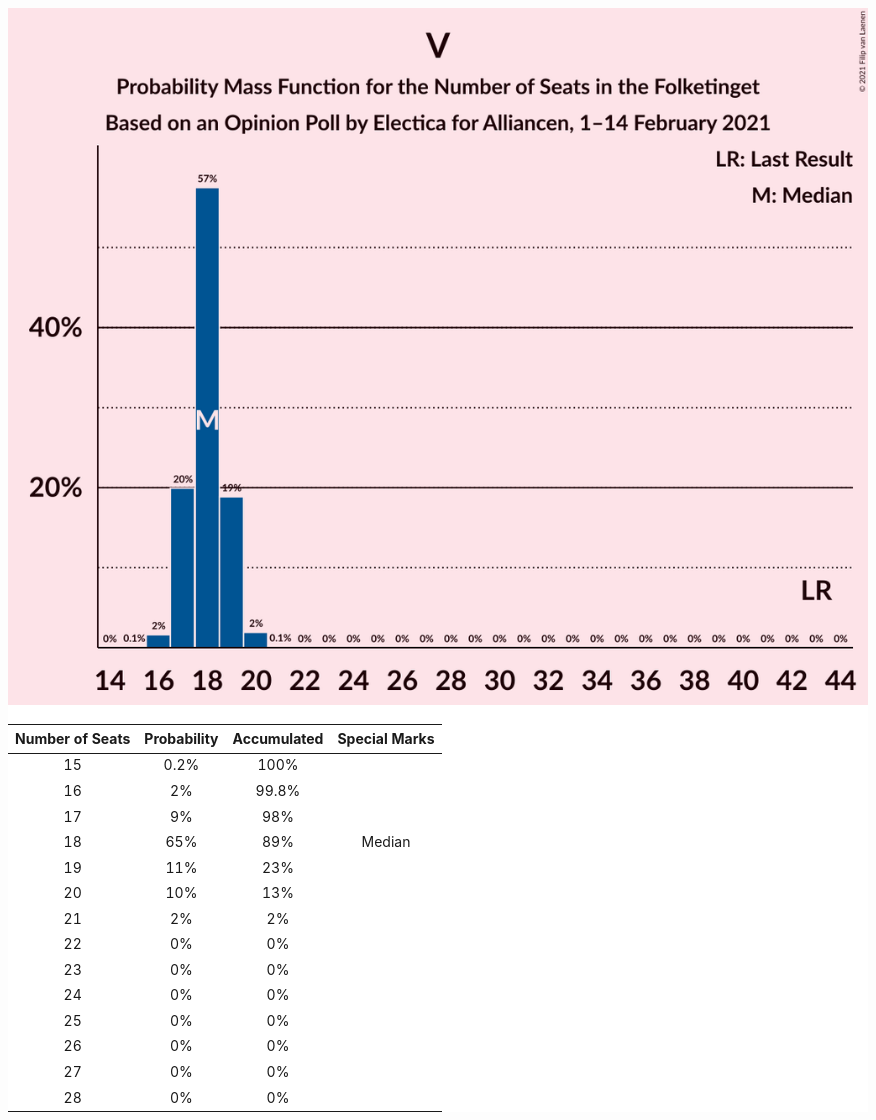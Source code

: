 ![Graph with seats probability mass function not yet produced](2021-02-14-Electica-coalitions-seats-pmf-v.png "Seats Probability Mass Function")

| Number of Seats | Probability | Accumulated | Special Marks |
|:---------------:|:-----------:|:-----------:|:-------------:|
| 15 | 0.2% | 100% |  |
| 16 | 2% | 99.8% |  |
| 17 | 9% | 98% |  |
| 18 | 65% | 89% | Median |
| 19 | 11% | 23% |  |
| 20 | 10% | 13% |  |
| 21 | 2% | 2% |  |
| 22 | 0% | 0% |  |
| 23 | 0% | 0% |  |
| 24 | 0% | 0% |  |
| 25 | 0% | 0% |  |
| 26 | 0% | 0% |  |
| 27 | 0% | 0% |  |
| 28 | 0% | 0% |  |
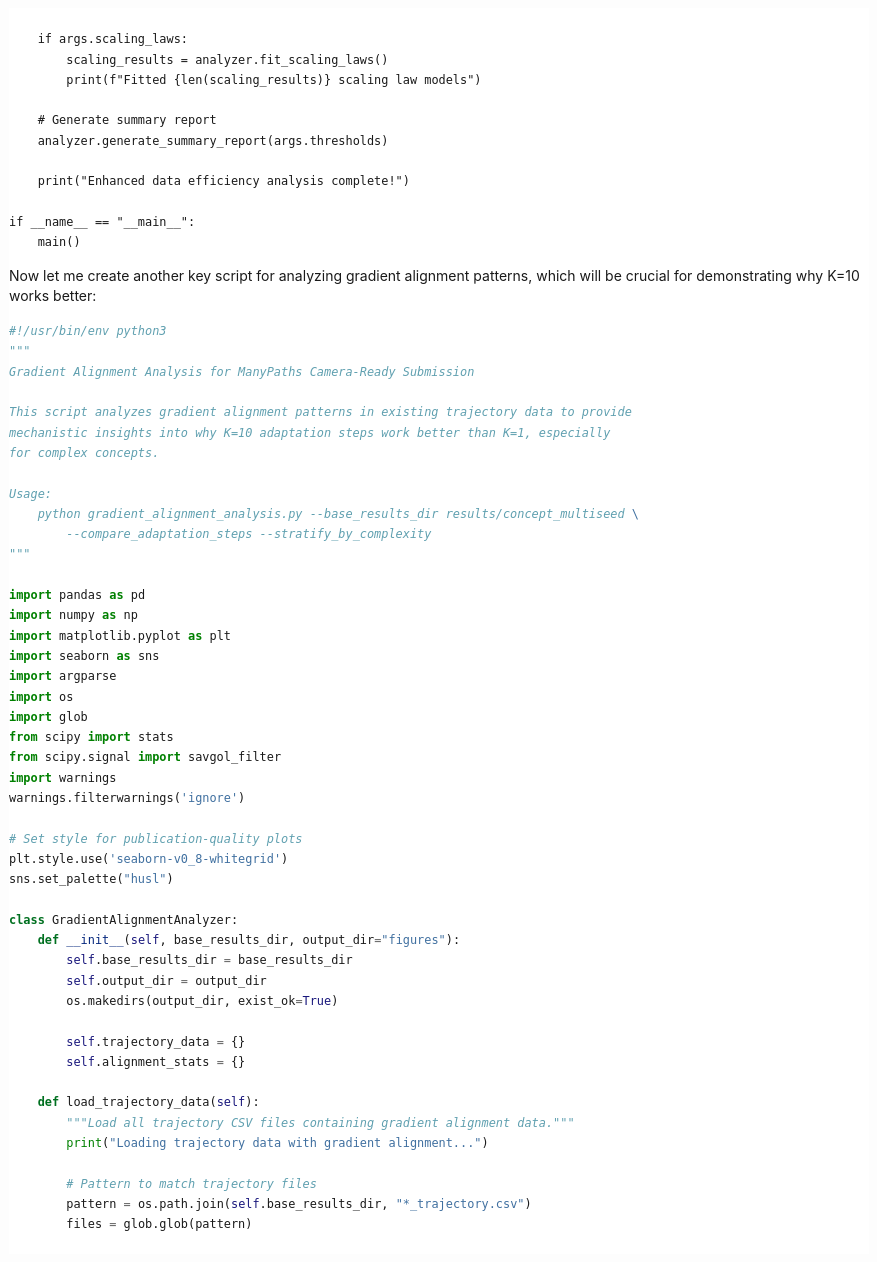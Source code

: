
 ```
    
    if args.scaling_laws:
        scaling_results = analyzer.fit_scaling_laws()
        print(f"Fitted {len(scaling_results)} scaling law models")
    
    # Generate summary report
    analyzer.generate_summary_report(args.thresholds)
    
    print("Enhanced data efficiency analysis complete!")

if __name__ == "__main__":
    main()
```

Now let me create another key script for analyzing gradient alignment patterns, which will be crucial for demonstrating why K=10 works better:

```python
#!/usr/bin/env python3
"""
Gradient Alignment Analysis for ManyPaths Camera-Ready Submission

This script analyzes gradient alignment patterns in existing trajectory data to provide
mechanistic insights into why K=10 adaptation steps work better than K=1, especially
for complex concepts.

Usage:
    python gradient_alignment_analysis.py --base_results_dir results/concept_multiseed \
        --compare_adaptation_steps --stratify_by_complexity
"""

import pandas as pd
import numpy as np
import matplotlib.pyplot as plt
import seaborn as sns
import argparse
import os
import glob
from scipy import stats
from scipy.signal import savgol_filter
import warnings
warnings.filterwarnings('ignore')

# Set style for publication-quality plots
plt.style.use('seaborn-v0_8-whitegrid')
sns.set_palette("husl")

class GradientAlignmentAnalyzer:
    def __init__(self, base_results_dir, output_dir="figures"):
        self.base_results_dir = base_results_dir
        self.output_dir = output_dir
        os.makedirs(output_dir, exist_ok=True)
        
        self.trajectory_data = {}
        self.alignment_stats = {}
        
    def load_trajectory_data(self):
        """Load all trajectory CSV files containing gradient alignment data."""
        print("Loading trajectory data with gradient alignment...")
        
        # Pattern to match trajectory files
        pattern = os.path.join(self.base_results_dir, "*_trajectory.csv")
        files = glob.glob(pattern)
        
```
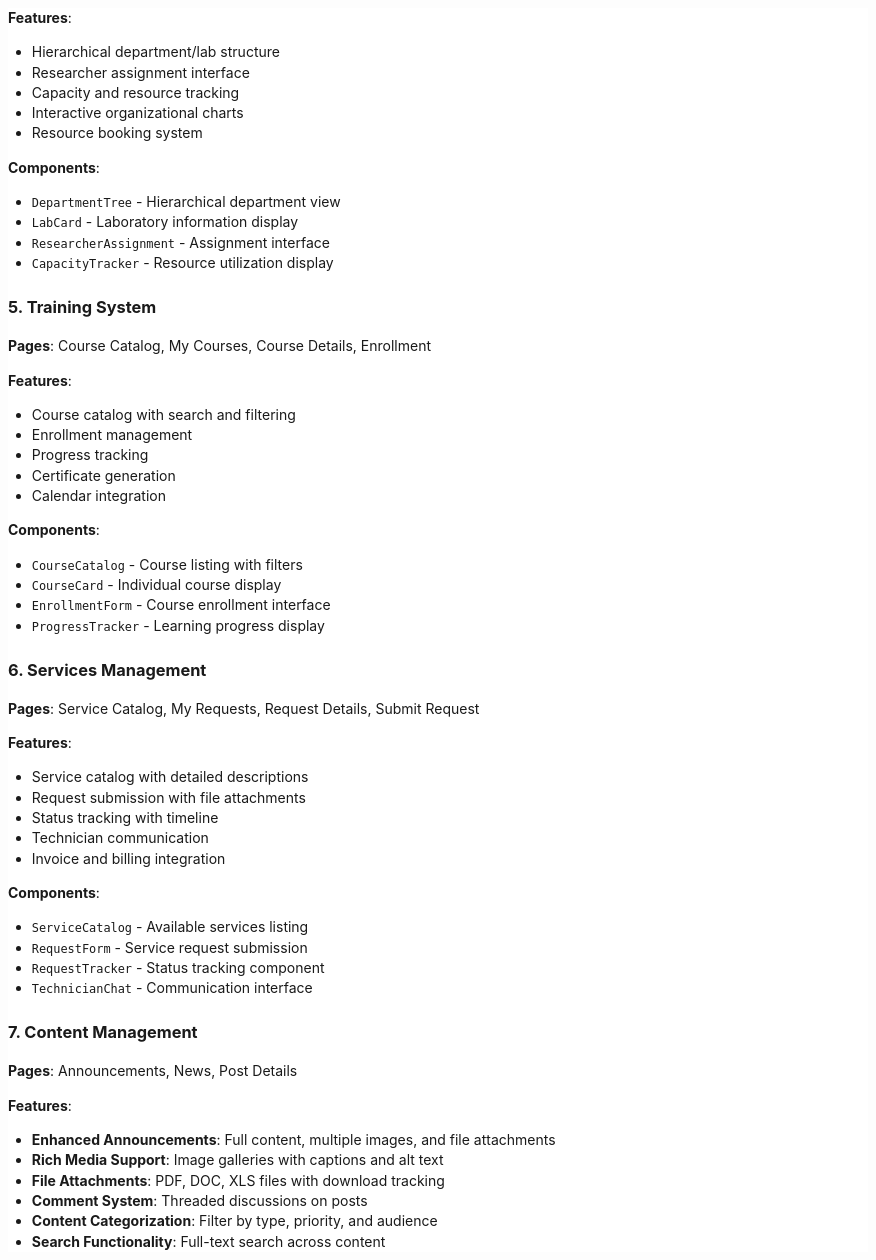 **Features**:
- Hierarchical department/lab structure
- Researcher assignment interface
- Capacity and resource tracking
- Interactive organizational charts
- Resource booking system

**Components**:
- `DepartmentTree` - Hierarchical department view
- `LabCard` - Laboratory information display
- `ResearcherAssignment` - Assignment interface
- `CapacityTracker` - Resource utilization display

### **5. Training System**
**Pages**: Course Catalog, My Courses, Course Details, Enrollment

**Features**:
- Course catalog with search and filtering
- Enrollment management
- Progress tracking
- Certificate generation
- Calendar integration

**Components**:
- `CourseCatalog` - Course listing with filters
- `CourseCard` - Individual course display
- `EnrollmentForm` - Course enrollment interface
- `ProgressTracker` - Learning progress display

### **6. Services Management**
**Pages**: Service Catalog, My Requests, Request Details, Submit Request

**Features**:
- Service catalog with detailed descriptions
- Request submission with file attachments
- Status tracking with timeline
- Technician communication
- Invoice and billing integration

**Components**:
- `ServiceCatalog` - Available services listing
- `RequestForm` - Service request submission
- `RequestTracker` - Status tracking component
- `TechnicianChat` - Communication interface

### **7. Content Management**
**Pages**: Announcements, News, Post Details

**Features**:
- **Enhanced Announcements**: Full content, multiple images, and file attachments
- **Rich Media Support**: Image galleries with captions and alt text
- **File Attachments**: PDF, DOC, XLS files with download tracking
- **Comment System**: Threaded discussions on posts
- **Content Categorization**: Filter by type, priority, and audience
- **Search Functionality**: Full-text search across content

= = =

[PROBLEM STATEMENT]
Write the number of lines in the listing above that contain the word "print". No other text should appear.

[RESPONSE BELOW]
3